16章 _Wonderful World③

「ミラさん!」


 瀬名の声に反応する前に、身体が宙に浮いた。


 ――衝撃。

 

 痛さの後に、横から車が突っ込んできたのだと理解した。鉄の塊。こちらの信号は青だった。滞空時間が長い。私の身体が重力を忘れ、世界が何回転もする。

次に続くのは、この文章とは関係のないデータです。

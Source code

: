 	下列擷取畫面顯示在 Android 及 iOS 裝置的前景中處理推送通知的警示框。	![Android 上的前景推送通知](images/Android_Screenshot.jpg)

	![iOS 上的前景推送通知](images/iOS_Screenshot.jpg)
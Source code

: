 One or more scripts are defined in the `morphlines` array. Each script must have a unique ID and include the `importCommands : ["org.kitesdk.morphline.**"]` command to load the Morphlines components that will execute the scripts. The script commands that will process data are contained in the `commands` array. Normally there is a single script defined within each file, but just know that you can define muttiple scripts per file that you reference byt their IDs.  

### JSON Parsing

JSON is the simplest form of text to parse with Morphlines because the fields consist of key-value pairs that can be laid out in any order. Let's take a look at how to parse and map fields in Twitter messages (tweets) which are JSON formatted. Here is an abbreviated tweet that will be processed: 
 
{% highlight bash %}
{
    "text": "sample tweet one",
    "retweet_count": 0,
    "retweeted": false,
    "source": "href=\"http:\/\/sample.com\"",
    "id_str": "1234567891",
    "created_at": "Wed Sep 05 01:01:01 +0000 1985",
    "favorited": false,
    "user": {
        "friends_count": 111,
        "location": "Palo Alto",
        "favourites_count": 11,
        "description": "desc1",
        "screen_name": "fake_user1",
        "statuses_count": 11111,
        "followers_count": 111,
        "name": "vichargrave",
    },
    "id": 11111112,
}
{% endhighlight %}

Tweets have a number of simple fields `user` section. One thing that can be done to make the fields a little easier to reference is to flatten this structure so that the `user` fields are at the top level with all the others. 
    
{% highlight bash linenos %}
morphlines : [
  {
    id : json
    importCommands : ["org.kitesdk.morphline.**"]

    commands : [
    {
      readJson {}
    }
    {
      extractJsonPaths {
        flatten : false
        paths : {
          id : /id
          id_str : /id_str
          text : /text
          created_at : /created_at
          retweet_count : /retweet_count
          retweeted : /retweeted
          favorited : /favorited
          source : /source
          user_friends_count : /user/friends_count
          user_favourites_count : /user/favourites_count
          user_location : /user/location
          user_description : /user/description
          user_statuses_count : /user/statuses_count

 目の奥が痛くて、頭の中で火花が弾ける。痛い、痛い、痛い、痛いイタイいたイいたいタい。

 地面に着くまでが長く感じられた。


「っつああぁ!!!」

 

 受け身がとれるわけもなく地面にまともに叩きつけられ、声にならない声をあげる。二度目の衝撃。だが声は出た。同時に、全身が絶望的な悲鳴をあげる。骨が折れている。身体の中がぐちゃぐちゃだ。口の中が血の味しかしない。想像を絶する痛みに心が追いつかず、ただただ痛みに苦しむ。


「ぁあぁあああああ……」

 

 死の恐怖を感じ、終わってくれと願う。


 そして、


 ――死んだと思ってから、戻る感覚。

 死なない吸血鬼である私の特性。不死の力が働く。


 骨が折れたのに、血が流れたのに、細胞が血液が蠢きだし、身体が再構成されていく。受けた痛みにさらに戻ろうとする力が上乗せされ、身体中に激痛が走る。

 口から血が混じったよだれが流れ、瞳から溢れ落ちる涙が止まらない。死んだ方がマシだと思う絶望。

 死ねない私だけの痛み。

 もう二度と味わいたくないと思ったのに、また味わってしまった。意識を失った方が楽だったろうに、意識はハッキリとしていて感覚は鋭敏だ。

 指がぴくぴくと反応し、足の先まで血が循環したような奇妙な感覚を味わい、再生を実感する。

 地面から体を起こし、身体が動けるようになったことを理解する。


「っぅて、はぁ」


 まだ喉が上手く再構成されていない。が、徐々に息が整う。

 再生はまだ完全に追いついていないが、私の身体は復活していた。気分は最悪だ。


「はぁ、はぁ……」


 状況を確認する。

 車に引かれた、らしい。少し先を見ると私に激突した車が電柱にぶつかり、大破していた。ここからでは運転手の生死はわからない。が、そこまでたどり着く力はない。身体から痛みは消えつつあるが、心からは消えない。直前に感じた身を焦がすほどの激痛、切り裂かれたような鋭い痛覚が残り、吐き気が止まらない。全身から水分を失った感覚に陥りながら、逆流するような気持ち悪さが治まってくれない。

 でも生きている。生きてしまっている。

 死ぬような状況だったのに、何事も無かったかのように私は生き返ったのだ。

 ――


「……え」


 私は、だ。

 青ざめる。

 吸血鬼の私は生き返った、だが、

 瞬間、最悪の想像をしてしまう。

 

「……せ、な……?」


 車に激突されたのは私だけではない、はずだ。

 急いでぐるりと周りを確認する。


「せな……せな……」


 瀬名の姿が見えない! 瀬名の声が聞こえない! 瀬名が私に駆け寄って来ない!

 事故があったというのに静かすぎて、暗闇に恐怖する。夜に生きる吸血鬼なのに、初めて暗闇に怖気づいた。

 ……瀬名、瀬名!!


「どこ……、どこだ!!」


 大きな声はまだ出ない。だが、喉が潰れようと懸命に声を発す。

 私の名を呼んだ女の子を必死に探す。まだ視界がぼやけていて、よく見えない。涙と血が目に張り付き、混ざり合い、邪魔だ。


「返事をしてくれ、せな!」


 雨音がやけにうるさい。

 他に人はいない、車も通らない。


 ただ突然に、無秩序に世界を壊した。


「せなー、せなああー!」


 雨が降っている。

 止まることなく、私が呼ぶ声を消すように長く、強く、そして、



 ぺちゃ。


 嫌な音がした。

 自分の足元から聞こえてきた。

 

 目線を下げる。赤色。その色は赤だった。吸血鬼の私の目とは違う赤。眩しくなくて、淀んだ赤。


「そ、んな」


 恐怖が体を支配する。震えが止まらない。雨足がさらに強まり、赤が跳ねた。

 赤の先を確認する。


 赤、

 赤、

 赤。


 暗闇の中に赤が続く。流れてきた先には、真っ赤な水たまりができていた。


「……せ、な」


 彼女を見つけた。


「……せな、せなあああ!!!」


 赤色の中で横たわる彼女を私は発見した。

 声は返ってこず、雨音だけが世界に響いた。